2. The word “comfort” in this passage comes from the Greek word parakaleo, which means, “calling to one’s aid, encouragement, comfort.” God aids us in trouble and soothes our pain. He also encourages us, by strengthening and empowering us so we can encourage others.


3. God doesn't just empathize with our trouble. He also gives us the power and freedom make choices to reduce it. The word trouble, here in the NIV, comes from the Greek thlipsei, means “pressure, a narrow place that hems someone in…especially internal pressure that causes someone to feel confined, (restricted, without options)." When we are afflicted, sometimes we don’t have to stay afflicted; God provides a way out. When we can’t change our circumstances, God provides choices in the way we view and cope with them.

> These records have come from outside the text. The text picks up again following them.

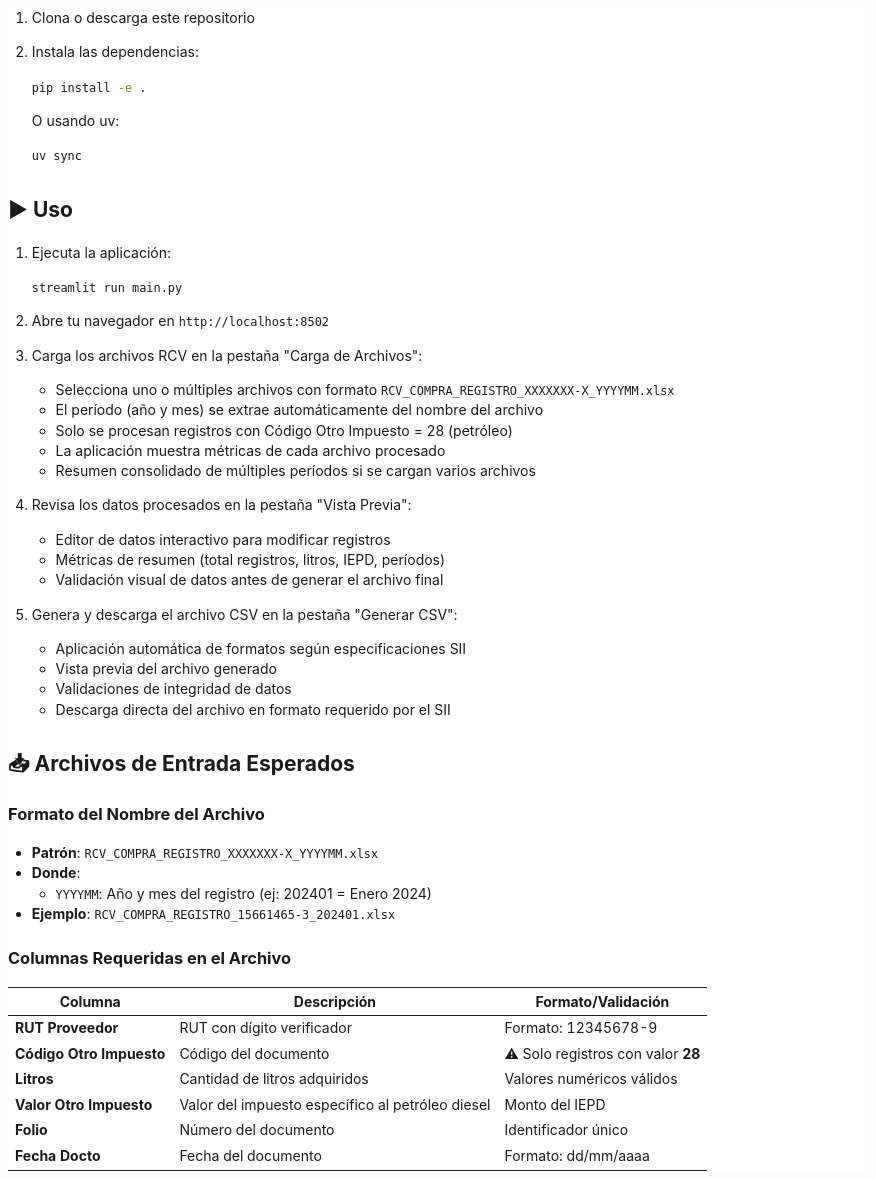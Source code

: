 1. Clona o descarga este repositorio
2. Instala las dependencias:
   ```bash
   pip install -e .
   ```
   
   O usando uv:
   ```bash
   uv sync
   ```

## ▶️ Uso

1. Ejecuta la aplicación:
   ```bash
   streamlit run main.py
   ```

2. Abre tu navegador en `http://localhost:8502`

3. Carga los archivos RCV en la pestaña "Carga de Archivos":
   - Selecciona uno o múltiples archivos con formato `RCV_COMPRA_REGISTRO_XXXXXXX-X_YYYYMM.xlsx`
   - El período (año y mes) se extrae automáticamente del nombre del archivo
   - Solo se procesan registros con Código Otro Impuesto = 28 (petróleo)
   - La aplicación muestra métricas de cada archivo procesado
   - Resumen consolidado de múltiples períodos si se cargan varios archivos

4. Revisa los datos procesados en la pestaña "Vista Previa":
   - Editor de datos interactivo para modificar registros
   - Métricas de resumen (total registros, litros, IEPD, períodos)
   - Validación visual de datos antes de generar el archivo final

5. Genera y descarga el archivo CSV en la pestaña "Generar CSV":
   - Aplicación automática de formatos según especificaciones SII
   - Vista previa del archivo generado
   - Validaciones de integridad de datos
   - Descarga directa del archivo en formato requerido por el SII

## 📥 Archivos de Entrada Esperados

### Formato del Nombre del Archivo
- **Patrón**: `RCV_COMPRA_REGISTRO_XXXXXXX-X_YYYYMM.xlsx`
- **Donde**: 
  - `YYYYMM`: Año y mes del registro (ej: 202401 = Enero 2024)
- **Ejemplo**: `RCV_COMPRA_REGISTRO_15661465-3_202401.xlsx`

### Columnas Requeridas en el Archivo

| Columna | Descripción | Formato/Validación |
|---------|-------------|-------------------|
| **RUT Proveedor** | RUT con dígito verificador | Formato: 12345678-9 |
| **Código Otro Impuesto** | Código del documento | ⚠️ Solo registros con valor **28** |
| **Litros** | Cantidad de litros adquiridos | Valores numéricos válidos |
| **Valor Otro Impuesto** | Valor del impuesto específico al petróleo diesel | Monto del IEPD |
| **Folio** | Número del documento | Identificador único |
| **Fecha Docto** | Fecha del documento | Formato: dd/mm/aaaa |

These beautiful truths are reflected in the Serenity Prayer: “God, grand me the serenity to accept the things I cannot change, the courage to change the things I can, and the wisdom to know the difference.” I’ve been working the Twelve Steps in community for eight years, and a primary difference I see between the Christian men and women who have “worked a program” and those that haven’t is this: Those who haven’t often say of their afflicting circumstances, “I don’t have a choice.”


Those who have done recovery work almost never say that. They have learned that in order to stay sober, they must make choices to reduce stress and anxiety in their lives. Taking care of themselves in this way has not made them more selfish, but rather, they are of great service to their fellows. The sober alcoholics in my life are some of the most spiritual, wise, mature and peaceful people I know as a result.


So, in this series, I’m offering you the chance to exert your free choice and break up with your anxious life in two ways:


One: Recognize your soul’s needs, and choose to get your needs met, boldly and Biblically. To combat distress and receive comfort, you need to know your God-given name, your purpose and your value. You also need to rest, recreate, live in the present, and live in reality (truth). Living in truth is is not just knowing Biblical truths (a loving God created the universe and made a plan for its restoration, for example); but also to name the truth of your own life, feelings, circumstances and relationships, to look at truth unflinchingly and face it.

Two: Take names and set boundaries. You get to choose whose approval you need to win. You get to choose what media you will let influence you. You get to choose what traditions (family, religious, cultural) you follow. You get to choose what advice you will take, even if you get that advice in church. And you get to choose with whom you will be in intimate relationships.


Friends, I’m getting wound up writing this! Because these truths can change our lives. They've changed mine, and my family's. When we have allowed the Father of Compassion to comfort us, then and only then, can we help others as the Lover/Warriors we were meant to be. I hope you’ll come along for this ride.